# PROBLEM DETAILS
Leaving the images behind, copy every line of the records exactly.

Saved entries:
★ ★ ★

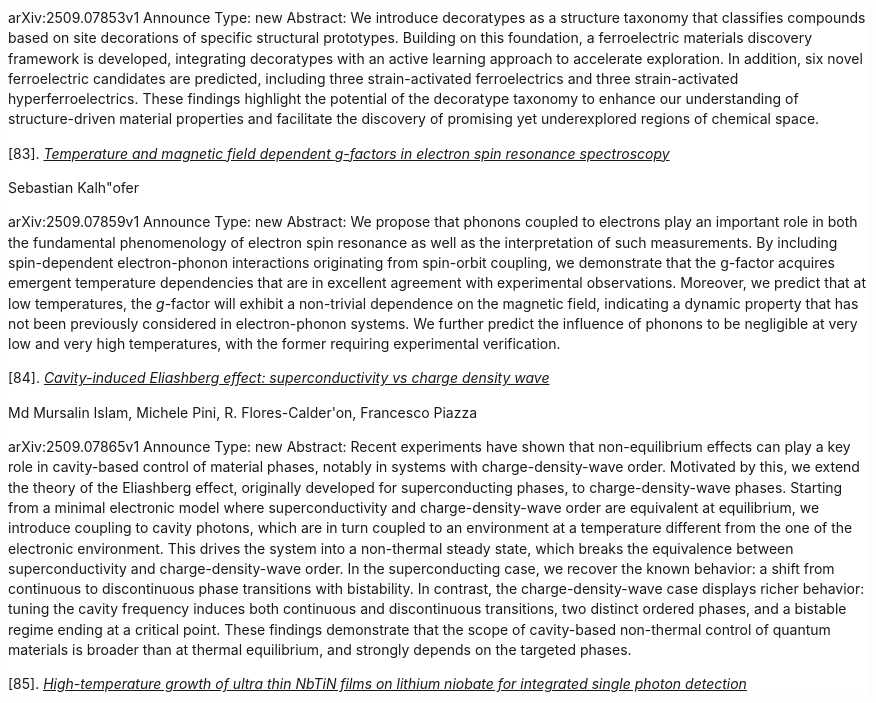 arXiv:2509.07853v1 Announce Type: new 
Abstract: We introduce decoratypes as a structure taxonomy that classifies compounds based on site decorations of specific structural prototypes. Building on this foundation, a ferroelectric materials discovery framework is developed, integrating decoratypes with an active learning approach to accelerate exploration. In addition, six novel ferroelectric candidates are predicted, including three strain-activated ferroelectrics and three strain-activated hyperferroelectrics. These findings highlight the potential of the decoratype taxonomy to enhance our understanding of structure-driven material properties and facilitate the discovery of promising yet underexplored regions of chemical space.



[83]. [*Temperature and magnetic field dependent $g$-factors in electron spin resonance spectroscopy*](https://arxiv.org/abs/2509.07859 "Temperature and magnetic field dependent $g$-factors in electron spin resonance spectroscopy")

Sebastian Kalh\"ofer

arXiv:2509.07859v1 Announce Type: new 
Abstract: We propose that phonons coupled to electrons play an important role in both the fundamental phenomenology of electron spin resonance as well as the interpretation of such measurements. By including spin-dependent electron-phonon interactions originating from spin-orbit coupling, we demonstrate that the g-factor acquires emergent temperature dependencies that are in excellent agreement with experimental observations. Moreover, we predict that at low temperatures, the $g$-factor will exhibit a non-trivial dependence on the magnetic field, indicating a dynamic property that has not been previously considered in electron-phonon systems. We further predict the influence of phonons to be negligible at very low and very high temperatures, with the former requiring experimental verification.



[84]. [*Cavity-induced Eliashberg effect: superconductivity vs charge density wave*](https://arxiv.org/abs/2509.07865 "Cavity-induced Eliashberg effect: superconductivity vs charge density wave")

Md Mursalin Islam, Michele Pini, R. Flores-Calder\'on, Francesco Piazza

arXiv:2509.07865v1 Announce Type: new 
Abstract: Recent experiments have shown that non-equilibrium effects can play a key role in cavity-based control of material phases, notably in systems with charge-density-wave order. Motivated by this, we extend the theory of the Eliashberg effect, originally developed for superconducting phases, to charge-density-wave phases. Starting from a minimal electronic model where superconductivity and charge-density-wave order are equivalent at equilibrium, we introduce coupling to cavity photons, which are in turn coupled to an environment at a temperature different from the one of the electronic environment. This drives the system into a non-thermal steady state, which breaks the equivalence between superconductivity and charge-density-wave order. In the superconducting case, we recover the known behavior: a shift from continuous to discontinuous phase transitions with bistability. In contrast, the charge-density-wave case displays richer behavior: tuning the cavity frequency induces both continuous and discontinuous transitions, two distinct ordered phases, and a bistable regime ending at a critical point. These findings demonstrate that the scope of cavity-based non-thermal control of quantum materials is broader than at thermal equilibrium, and strongly depends on the targeted phases.



[85]. [*High-temperature growth of ultra thin NbTiN films on lithium niobate for integrated single photon detection*](https://arxiv.org/abs/2509.07870 "High-temperature growth of ultra thin NbTiN films on lithium niobate for integrated single photon detection")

★ ★ ★

# SOLUTION TO THIS TASK
 arXiv:2509.07853v1 Announce Type: new 
Abstract: We introduce decoratypes as a structure taxonomy that classifies compounds based on site decorations of specific structural prototypes. Building on this foundation, a ferroelectric materials discovery framework is developed, integrating decoratypes with an active learning approach to accelerate exploration. In addition, six novel ferroelectric candidates are predicted, including three strain-activated ferroelectrics and three strain-activated hyperferroelectrics. These findings highlight the potential of the decoratype taxonomy to enhance our understanding of structure-driven material properties and facilitate the discovery of promising yet underexplored regions of chemical space.



[83]. [*Temperature and magnetic field dependent $g$-factors in electron spin resonance spectroscopy*](https://arxiv.org/abs/2509.07859 "Temperature and magnetic field dependent $g$-factors in electron spin resonance spectroscopy")

Sebastian Kalh\"ofer

arXiv:2509.07859v1 Announce Type: new 
Abstract: We propose that phonons coupled to electrons play an important role in both the fundamental phenomenology of electron spin resonance as well as the interpretation of such measurements. By including spin-dependent electron-phonon interactions originating from spin-orbit coupling, we demonstrate that the g-factor acquires emergent temperature dependencies that are in excellent agreement with experimental observations. Moreover, we predict that at low temperatures, the $g$-factor will exhibit a non-trivial dependence on the magnetic field, indicating a dynamic property that has not been previously considered in electron-phonon systems. We further predict the influence of phonons to be negligible at very low and very high temperatures, with the former requiring experimental verification.



[84]. [*Cavity-induced Eliashberg effect: superconductivity vs charge density wave*](https://arxiv.org/abs/2509.07865 "Cavity-induced Eliashberg effect: superconductivity vs charge density wave")

Md Mursalin Islam, Michele Pini, R. Flores-Calder\'on, Francesco Piazza

arXiv:2509.07865v1 Announce Type: new 
Abstract: Recent experiments have shown that non-equilibrium effects can play a key role in cavity-based control of material phases, notably in systems with charge-density-wave order. Motivated by this, we extend the theory of the Eliashberg effect, originally developed for superconducting phases, to charge-density-wave phases. Starting from a minimal electronic model where superconductivity and charge-density-wave order are equivalent at equilibrium, we introduce coupling to cavity photons, which are in turn coupled to an environment at a temperature different from the one of the electronic environment. This drives the system into a non-thermal steady state, which breaks the equivalence between superconductivity and charge-density-wave order. In the superconducting case, we recover the known behavior: a shift from continuous to discontinuous phase transitions with bistability. In contrast, the charge-density-wave case displays richer behavior: tuning the cavity frequency induces both continuous and discontinuous transitions, two distinct ordered phases, and a bistable regime ending at a critical point. These findings demonstrate that the scope of cavity-based non-thermal control of quantum materials is broader than at thermal equilibrium, and strongly depends on the targeted phases.



[85]. [*High-temperature growth of ultra thin NbTiN films on lithium niobate for integrated single photon detection*](https://arxiv.org/abs/2509.07870 "High-temperature growth of ultra thin NbTiN films on lithium niobate for integrated single photon detection")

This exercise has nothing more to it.